The game is a multiplayer game, although the involvement of other players is passive, represented by vertical lines, and there is no direct form of interaction or communication between players. Players input a string of numbers at the start of the game, which is the only way they are identifiable to other players. The game is open-ended, without any goals or direction, and consists of exploration through the stark environments in the game. The game also features NULL, a wireframe head described as a ghost in the machine that occasionally appears in the game and seems to move autonomously, such as mimicking the player's movement and chasing them, and has the capacity to "ban" players from the game if caught by removing them from the instance.

== Reception ==

Im null received praise from several critics. Writing for Kill Screen, Chris Priestman described the game as about "experiencing alienation", manifested by "feeling lost in its world...it's difficult to make sense of any it, both individually and as a whole, and that seems to be the point; to feel uncomfortable and unsure." Priestman praised the game's novel approach to multiplayer mechanics, praising the ambiguity of whether NULL is controlled by the developer or an AI as "performance art" and revealing an "aching detachment and a lust for rebellion." consistent with Ayles' other works.
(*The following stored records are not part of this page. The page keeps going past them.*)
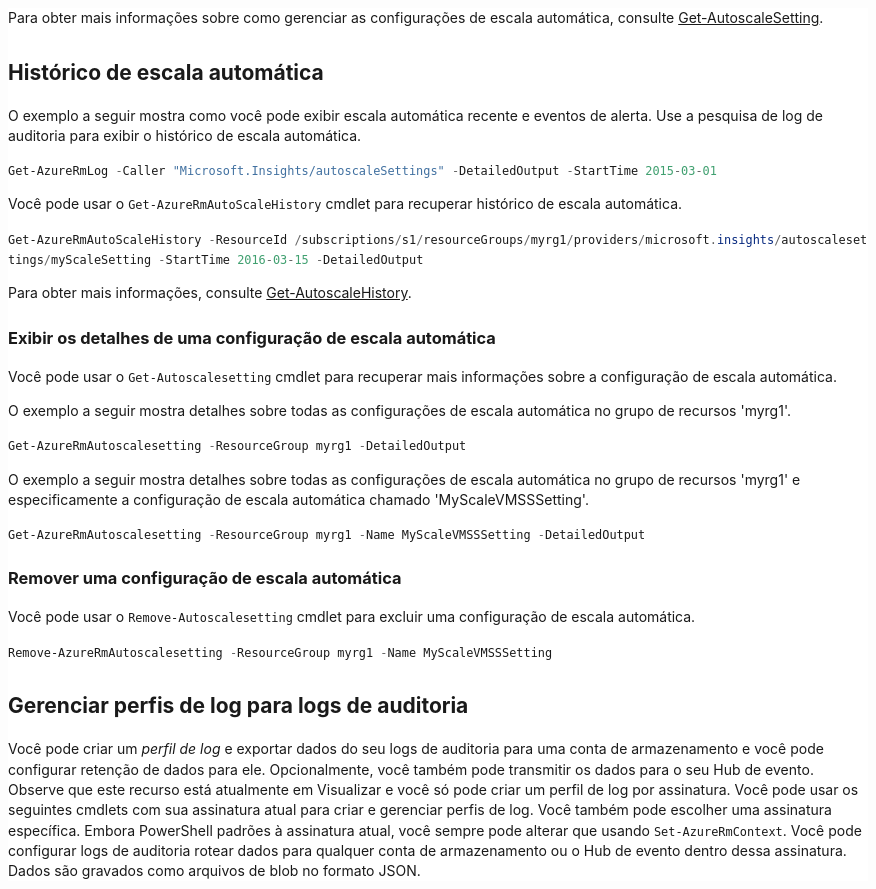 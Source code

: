 Para obter mais informações sobre como gerenciar as configurações de escala automática, consulte [Get-AutoscaleSetting](https://msdn.microsoft.com/library/mt282461.aspx).

## <a name="autoscale-history"></a>Histórico de escala automática
O exemplo a seguir mostra como você pode exibir escala automática recente e eventos de alerta. Use a pesquisa de log de auditoria para exibir o histórico de escala automática.

```PowerShell
Get-AzureRmLog -Caller "Microsoft.Insights/autoscaleSettings" -DetailedOutput -StartTime 2015-03-01
```

Você pode usar o `Get-AzureRmAutoScaleHistory` cmdlet para recuperar histórico de escala automática.

```PowerShell
Get-AzureRmAutoScaleHistory -ResourceId /subscriptions/s1/resourceGroups/myrg1/providers/microsoft.insights/autoscalesettings/myScaleSetting -StartTime 2016-03-15 -DetailedOutput
```

Para obter mais informações, consulte [Get-AutoscaleHistory](https://msdn.microsoft.com/library/mt282464.aspx).

### <a name="view-details-for-an-autoscale-setting"></a>Exibir os detalhes de uma configuração de escala automática
Você pode usar o `Get-Autoscalesetting` cmdlet para recuperar mais informações sobre a configuração de escala automática.

O exemplo a seguir mostra detalhes sobre todas as configurações de escala automática no grupo de recursos 'myrg1'.

```PowerShell
Get-AzureRmAutoscalesetting -ResourceGroup myrg1 -DetailedOutput
```

O exemplo a seguir mostra detalhes sobre todas as configurações de escala automática no grupo de recursos 'myrg1' e especificamente a configuração de escala automática chamado 'MyScaleVMSSSetting'.

```PowerShell
Get-AzureRmAutoscalesetting -ResourceGroup myrg1 -Name MyScaleVMSSSetting -DetailedOutput
```

### <a name="remove-an-autoscale-setting"></a>Remover uma configuração de escala automática
Você pode usar o `Remove-Autoscalesetting` cmdlet para excluir uma configuração de escala automática.

```PowerShell
Remove-AzureRmAutoscalesetting -ResourceGroup myrg1 -Name MyScaleVMSSSetting
```

## <a name="manage-log-profiles-for-audit-logs"></a>Gerenciar perfis de log para logs de auditoria

Você pode criar um *perfil de log* e exportar dados do seu logs de auditoria para uma conta de armazenamento e você pode configurar retenção de dados para ele. Opcionalmente, você também pode transmitir os dados para o seu Hub de evento. Observe que este recurso está atualmente em Visualizar e você só pode criar um perfil de log por assinatura. Você pode usar os seguintes cmdlets com sua assinatura atual para criar e gerenciar perfis de log. Você também pode escolher uma assinatura específica. Embora PowerShell padrões à assinatura atual, você sempre pode alterar que usando `Set-AzureRmContext`. Você pode configurar logs de auditoria rotear dados para qualquer conta de armazenamento ou o Hub de evento dentro dessa assinatura. Dados são gravados como arquivos de blob no formato JSON.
In a follow-up review, Priestman continued to praise the game's experience as a "virtual world about alienation" and "eerie realm of nothingness." Similarly, writing for Arcade Review, Heather Alexandra praised the game in its journey for "meaning found during the player's isolation" within the "massive expanses of space" in the game, stating the game "existential examination to prompt reflection in the player, themselves just another object in the void," and discussed the tensions inherent in a multiplayer game focused on isolation. James Renovitch of The Austin Chronicle praised the game's world for its "quiet" nature, its "darkness" and "stark landscape features." Alice O'Connor for Rock Paper Shotgun stated the game was "a weird little cyberworld to explore" and the experience formed "a pleasant few minutes of exploring and gawping."